Two distinct hashtag formats are recognized: unwrapped and wrapped.
The unwrapped format begins with a number sign (#) followed
immediately by properly encoded Unicode text (including emojis and
surrogate pairs), terminating at spaces or specific punctuation
characters.
Punctuation behavior depends on a spacing strategy. The scanner distinguishes between trailing punctuation (typically followed by a space) and none punctuation (commonly used without a trailing space). Some systems also use "surrounding" punctuation (space before and after), but it does not apply here because whitespace always breaks unwrapped hashtags (unless escaped).

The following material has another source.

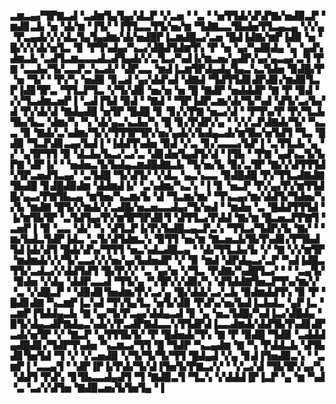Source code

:
▃▆▃▄▞▜▛▇▃▟▝▃▟▆▜▄▜▄▞▟▃▛▝▞▃▅▝▝▃▝▝▅▜▜▟▞▟▚▛▇▞▅▟▉▃▛▝▆▟▊▃▙▝▅▝▟▞▆▝▐▜▞▝▐▜▜▃▃▜▜▞▅▞▆▝▜▟▇▃▃▜▙▟▅▜▜▃▄▃▄▝▞▞▄▝▛▃▄▟▞▞▞▟▃▜▄▜▄▟▆▞▟▞▅▟█▛▐▃▆▟█▃▞▃▅▝█▟▐▟▇▞▆▛▐▟▉▝▅▝█▞▞▞▟▞▅▜▃▝▊▝▛▜▚▟▄▞▚▃▞▟█▟▜▟▆▜▚▝▛▝▅▝▄▞▚▟▉▟▄▝▄▝▄▟▚▟▆▃▙▝▃▟▜▃▆▃▃▃▟▃▟▜▄▟▞▞▃▜▃▞▚▟▐▞▆▃▅▞▄▟▛▞▄▞▄▃▄▞▃▜▝▛▇▝▃▃▙▞▜▞▃▃▛▃▚▃▟▞▝▟▛▃▃▝▆▟▐▃▆▜▛▟▄▟▄▜▄▃▚▃▜▟▅▝▉▟█▞▛▝▅▝▜▞▝▝▛▞▚▝▅▟▉▝▊▃▟▝▄▞▟▟▚▟▝▟▇▟▝▜▟▜▜▟▊▟▛▟▊▞▆▟▉▜▃▛▐▟▊▜▛▃▝▜▜▃▛▜▃▝▞▜▞▟▉▝▅▞▅▝▅▝█▝▇▟▛▝▅▟▟▟▛▝▇▝▛▝▉▟▝▞▞▜▃▟▆▃▅▛▐▝▃▟▐▜▟▝▉▟▝▝▇▟▝▝▜▛▐▟▛▃▆▞▟▞▜▞▚▟▝▟▜▞▃▞▙▞▟▝▛▞▟▞▟▝▇▟▄▟█▝▅▜▛▝█▟█▝▊▝▊▞▞▛▇▝▅▃▞▟▝▝▛▜▚▞▛▝▛▞▜▃▙▜▙▞▙▃▝▟▆▞▚▝▚▝▟▞▄▃▚▃▙▞▚▝█▝▊▞▛▟▛▞▄▝▝▞▞▃▛▟▇▟▞▜▞▝▚▃▃▝▉▝▇▟▞▃▚▟▆▞▜▞▞▜▜▜▛▜▛▞▅▞▄▟▞▞▙▟▄▃▟▞▆▜▙▞▅▜▟▜▝▜▃▝█▟▉▝▜▃▛▟▊▃▄▞▙▟▐▝▐▟▟▜▚▟▅▝▉▟▝▞▃▝▊▞▃▃▃▞▙▛▐▝▃▜▜▃▙▝▄▝▞▝▄▜▛▜▜▝▉▝▟▃▙▞▙▃▞▃▞▃▝▟▊▟▅▜▄▟▜▞▟▝▐▜▙▝▝▛▇▝▄▟▚▃▜▞▙▛▇▝▟▛▐▞▝▝▅▟▅▃▜▞▙▟▄▃▆▟█▟▇▃▙▝▜▞▅▞▙▝▉▞▃▜▛▝▇▞▞▟▜▜▜▟▚▜▛▃▅▟▜▃▄▞▝▃▜▟█▝▜▞▟▜▞▝▞▟▃▝▄▃▚▃▃▝▉▟█▟█▝▛▞▜▜▃▟▇▟▇▜▙▟█▝▊▟█▟▉▟▆▝▟▟▆▟▐▞▝▃▚▟▆▞▚▃▚▝▐▝▊▝▅▃▛▝▛▞▄▞▛▞▆▜▜▟█▞▄▃▞▛▇▜▙▃▄▝▆▜▅▞▚▃▆▞▙▝▟▝▜▃▆▞▆▞▝▜▚▃▄▞▆▞▟▟▜▞▜▟▅▞▚▞▙▝▆▟▇▝█▜▞▞▆▟▞▞▃▟█▞▅▃▅▃▃▟▄▞▜▞▅▟▝▝▆▟▅▝▃▝█▟▟▜▜▜▟▝▐▞▆▜▙▜▛▝▃▜▟▜▄▞▛▞▆▜▛▜▛▟▊▜▝▟▜▜▃▞▛▟▟▝▇▞▆▝█▃▅▃▛▛▇▜▝▃▅▛▐▝▉▝▃▃▝▟▞▝▚▝▟▜▃▛▐▞▛▞▙▟█▃▄▃▛▃▚▝▜▜▃▞▜▟▛▞▙▝▇▞▝▝▆▞▙▟▃▜▟▛▐▟▃▝▃▜▞▟▜▟▆▃▚▝▉▜▜▝▅▞▆▝▇▃▅▃▙▜▙▜▚▟▊▞▛▜▙▟▜▟▐▟▞▟▜▝█▟▞▟▚▞▜▜▜▝▅▃▚▟▃▟█▃▄▝▝▟▞▜▜▃▙▞▙▝▞▝▇▝▞▞▆▜▛▝▆▟▆▟▞▞▞▜▞▃▃▞▞▞▅▞▄▞▙▟▅▟▛▝▞▝▉▝▆▟▝▟▛▟▄▃▞▃▛▝▚▟▐▟█▃▜▜▞▃▟▃▞▞▟▟▜▟▜▝█▞▛▞▞▝▃▝▄▞▅▝▞▜▃▝▛▟▇▞▚▟█▜▃▞▝▝▝▃▄▜▞▝▉▟▅▝▞▟▄▝▟▟▛▃▃▟▝▜▜▞▄▝▚▜▛▞▞▟▉▞▚▝▟▜▟▟▇▜▅▃▛▜▚▞▆▞▞▝▃▝▞▟█▃▛▝▝▟▉▟▊▜▅▟▆▞▛▞▃▞▄▝█▞▟▟▞▃▞▃▙▝▉▟▆▟▟▜▚▝▉▝▛▝█▟▊▟▇▝▚▃▆▛▐▃▚▟▝▜▚▜▄▜▃▝▅▜▞▟▉▝▛▟▚▞▅▞▙▟▐▃▙▟▃▝▄▛▐▃▝▃▆▛▐▜▟▟▄▃▙▝▇▝▄▞▜▞▛▃▄▞▟▟▄▃▟▝▊▝▄▝▅▃▜▟█▞▚▟▐▃▞▟█▟▄▝▉▜▞▟▄▃▟▛▇▟▄▃▚▟▞▞▛▃▟▛▇▟▃▃▚▜▜▟▛▟▐▃▃▟▆▟▞▟▟▜▙▜▚▟▊▟▛▃▟▞▅▜▛▝▞▝▇▃▛▝▄▜▜▜▙▜▞▝▛▝█▟▅▟▞▜▚▝▇▝▛▝▉▟█▝▜▟▉▝▃▟▟▟▄▟█▟▊▞▜▟▛▜▚▟▅▝▚▃▆▃▞▜▜▝█▝▜▟▛▝▚▃▄▟▆▝▇▝▚▝▛▟▟▃▙▝▟▜▙▟▊▜▅▜▟▝▜▝▞▝▞▃▅▟▉▝▞▜▞▜▞▜▞▜▜▝█▟▄▟▝▞▄▝▊▟▐▜▅▟▉▃▚▝▝▃▆▛▐▝▃▃▄▜▝▝▟▛▐▛▐▞▛▟▞▜▞▟▐▜▅▜▞▛▇▃▞▞▝▝▞▃▞▟▝▜▙▜▛▞▄▞▚▝▟▟▜▝▛▟▚▝▊▜▙▃▃▟▄▟▜▝▜▝▇▟▉▃▜▝▜▃▚▝▞▟▟▟▐▛▐▃▛▝▄▝▆▝▚▟▝▃▝▃▞▞▟▜▅▝▇▟▉▃▅▞▙▜▅▜▄▝▐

With trailing punctuation, the idea is: if the scanner reaches one of
these punctuation characters (and it is not escaped), and the next
character is a strong-terminator, another punctuation-char, or end
of input (EOI), then the punctuation is treated as closing
punctuation: the hashtag ends before the punctuation (the punctuation
is not part of the tag), but if a non-whitespace character follows, the
punctuation may remain inside the hashtag as a continuation (e.g.,
#v1.0).
With none punctuation, the idea is: you do not use "is the next character whitespace?" as a signal, because in those writing systems the punctuation is commonly written without a following space. So the scanner treats the punctuation as closing under the same continuation rule but without assuming a trailing space.
A reversed solidus (\) allows the inclusion of spaces, punctuation
characters, a literal less-than sign (<), and itself within an
unwrapped hashtag. For example, #this\ is\ example yields
this is example. Since a less-than sign following the number sign
(#<) initiates a wrapped hashtag, a sequence like #<example is not a
valid hashtag if the closing bracket is missing (it produces no match);
to include a literal less-than sign at the start, it must be escaped
(#\<example). In case of unwrapped hashtag format a resulting hashtag
text must contain at least one valid character, so number sign
followed by space (# ) or number sign followed by a punctuation
character and space (e.g., #. ) are not valid unwrapped hashtags.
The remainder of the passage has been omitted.